HK study: Intensive postdischarge treatment improves HF outcomes

17 Jun 2025
HK study: Intensive postdischarge treatment improves HF outcomes

The REDUCE-HF ambulatory ser­vice model of intensive treatment fol­lowing hospital discharge from acute heart failure (HF) is shown to improve patients’ outcomes at 3 months.

Between October 2022 and De­cember 2023, researchers from the Prince of Wales Hospital (PWH) and Chinese University of Hong Kong (CUHK) recruited 245 postdischarge acute HF patients (mean age, 67.8 years; male, 72.2 percent; reduced left ventricular ejection fraction [LVEF] [ie, ≤40 percent], 60 percent; isch­aemic cardiomyopathy, 28 percent) into the nonrandomized, prospective REDUCE-HF study. Recruited patients were managed in an ambulatory HF centre within 2 weeks. Intensive treat­ment provided under the ambulatory REDUCE-HF service model included rapid uptitration of guideline-directed medical therapy (GDMT) and close follow-up, similar to the strategy adopt­ed in the STRONG-HF trial. [Kam K, et al, ESC 2024; Lancet 2022;400:1938- 1952]

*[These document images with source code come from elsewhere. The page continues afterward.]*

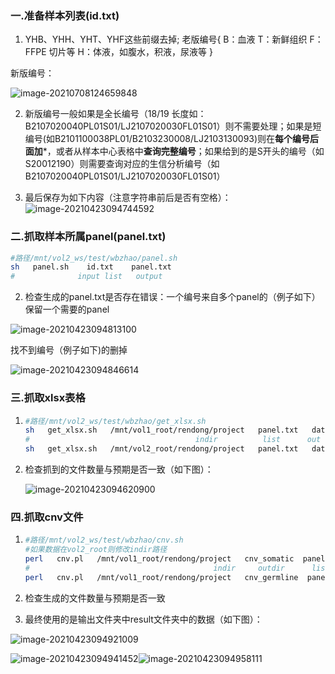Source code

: ### 一.准备样本列表(id.txt)

1. YHB、YHH、YHT、YHF这些前缀去掉;
    老版编号{ B：血液 T：新鲜组织 F：FFPE 切片等 H：体液，如腹水，积液，尿液等 }

  新版编号：

  ![image-20210708124659848](C:\Users\admin\Desktop\image-20210708124659848.png)

2. 新版编号一般如果是全长编号（18/19 长度如：B2107020040PL01S01/LJ2107020030FL01S01）则不需要处理；如果是短编号(如B2101100038PL01/B2103230008/LJ2103130093)则在**每个编号后面加***，或者从样本中心表格中**查询完整编号**；如果给到的是S开头的编号（如S20012190）则需要查询对应的生信分析编号（如B2107020040PL01S01/LJ2107020030FL01S01）

3. 最后保存为如下内容（注意字符串前后是否有空格）：
    ![image-20210423094744592](C:\Users\admin\Desktop\image-20210423094744592.png)



### 二.抓取样本所属panel(panel.txt)

```bash
#路径/mnt/vol2_ws/test/wbzhao/panel.sh
sh   panel.sh    id.txt    panel.txt
#              input list   output
```



2.  检查生成的panel.txt是否存在错误：一个编号来自多个panel的（例子如下）保留一个需要的panel

   ![image-20210423094813100](C:\Users\admin\Desktop\image-20210423094813100.png)

   找不到编号（例子如下)的删掉

   ![image-20210423094846614](C:\Users\admin\Desktop\image-20210423094846614.png)

### 三.抓取xlsx表格

1. ```bash
   #路径/mnt/vol2_ws/test/wbzhao/get_xlsx.sh
   sh   get_xlsx.sh   /mnt/vol1_root/rendong/project   panel.txt   data
   #                                     indir          list      out
   sh   get_xlsx.sh   /mnt/vol2_root/rendong/project   panel.txt   data
   ```

2. 检查抓到的文件数量与预期是否一致（如下图）：

   ![image-20210423094620900](C:\Users\admin\Desktop\image-20210423094620900.png)



### 四.抓取cnv文件

1. ```bash
   #路径/mnt/vol2_ws/test/wbzhao/cnv.sh
   #如果数据在vol2_root则修改indir路径
   perl   cnv.pl   /mnt/vol1_root/rendong/project   cnv_somatic  panel.txt   somatic
   #                                         indir     outdir      list     type
   perl   cnv.pl   /mnt/vol1_root/rendong/project   cnv_germline  panel.txt   germline
   ```

   

3. 检查生成的文件数量与预期是否一致

4. 最终使用的是输出文件夹中result文件夹中的数据（如下图）：

![image-20210423094921009](C:\Users\admin\Desktop\image-20210423094921009.png)

![image-20210423094941452](C:\Users\admin\Desktop\image-20210423094941452.png)![image-20210423094958111](C:\Users\admin\Desktop\image-20210423094958111.png)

The REDUCE-HF patients were followed up for 3 months to evaluate all-cause mortality and HF hospital­ization (primary outcomes), as well as clinical and functional status (second­ary outcomes).

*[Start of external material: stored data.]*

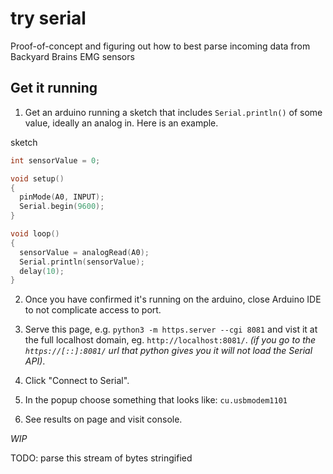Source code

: # try serial

Proof-of-concept and figuring out how to best parse incoming data from Backyard Brains EMG sensors

## Get it running

1. Get an arduino running a sketch that includes `Serial.println()` of some value, ideally an analog in.  Here is an example. 

sketch
```c++
int sensorValue = 0;

void setup()
{
  pinMode(A0, INPUT);
  Serial.begin(9600);
}

void loop()
{
  sensorValue = analogRead(A0);
  Serial.println(sensorValue);
  delay(10);
}
```

2. Once you have confirmed it's running on the arduino, close Arduino IDE to not complicate access to port. 

3. Serve this page, e.g. `python3 -m https.server --cgi 8081` and vist it at the full localhost domain, eg. `http://localhost:8081/`. 
_(if you go to the `https://[::]:8081/` url that python gives you it will not load the Serial API)_.

4. Click "Connect to Serial".

5. In the popup choose something that looks like: `cu.usbmodem1101`

6. See results on page and visit console.

_WIP_

TODO: parse this stream of bytes stringified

Compared with a historical co­hort of 6,867 patients with a primary diagnosis of acute HF who received usual care between 2018 and 2022, patients in the REDUCE-HF cohort had a significantly lower rate of all-cause mortality (2.5 vs 9.3 percent; hazard ratio [HR], 0.26; 95 percent confidence interval [CI], 0.18–0.41; p<0.001) and a significantly lower in­cidence of HF hospitalization (8.6 vs 13.1 percent; HR, 0.65; 95 percent CI, 0.55–0.74; p<0.01) at 3 months.

Patients in the REDUCE-HF co­hort also showed significant 45.2 percent reduction in N-terminal pro– B-type natriuretic peptide levels (from 4,229 pg/mL at baseline to 2,319 pg/ mL at 3 months; p<0.001), significant increase in LVEF (from 39 to 44 per­cent; p<0.05), as well as significant improvements in 6-minute walk test (from 211 to 250 m; p<0.001) and Kansas City Cardiomyopathy Ques­tionnaire score (from 55.1 to 86.7; p<0.001).

“The positive outcomes were at­tributed to good adherence to GDMT, with adherence rates of 91 percent for angiotensin receptor-neprilysin inhibitor/angiotensin-converting en­zyme inhibitors/angiotensin-receptor blockers, 90.3 percent for beta-blockers, 95.5 percent for sodium-glucose cotransporter-2 inhibitors, and 72.4 percent for mineralocorticoid re­ceptor antagonists,” reported Dr Kevin Kam of CUHK’s Division of Cardiology.

“The REDUCE-HF ambulatory ser­vice model for postdischarge HF pa­tients is effective in reducing mortality, decompensation and unnecessary HF hospitalization. By intervening proac­tively, this model not only enhances patients’ quality of life, but also holds promise in alleviating the burden of in­patient HF services,” Kam concluded.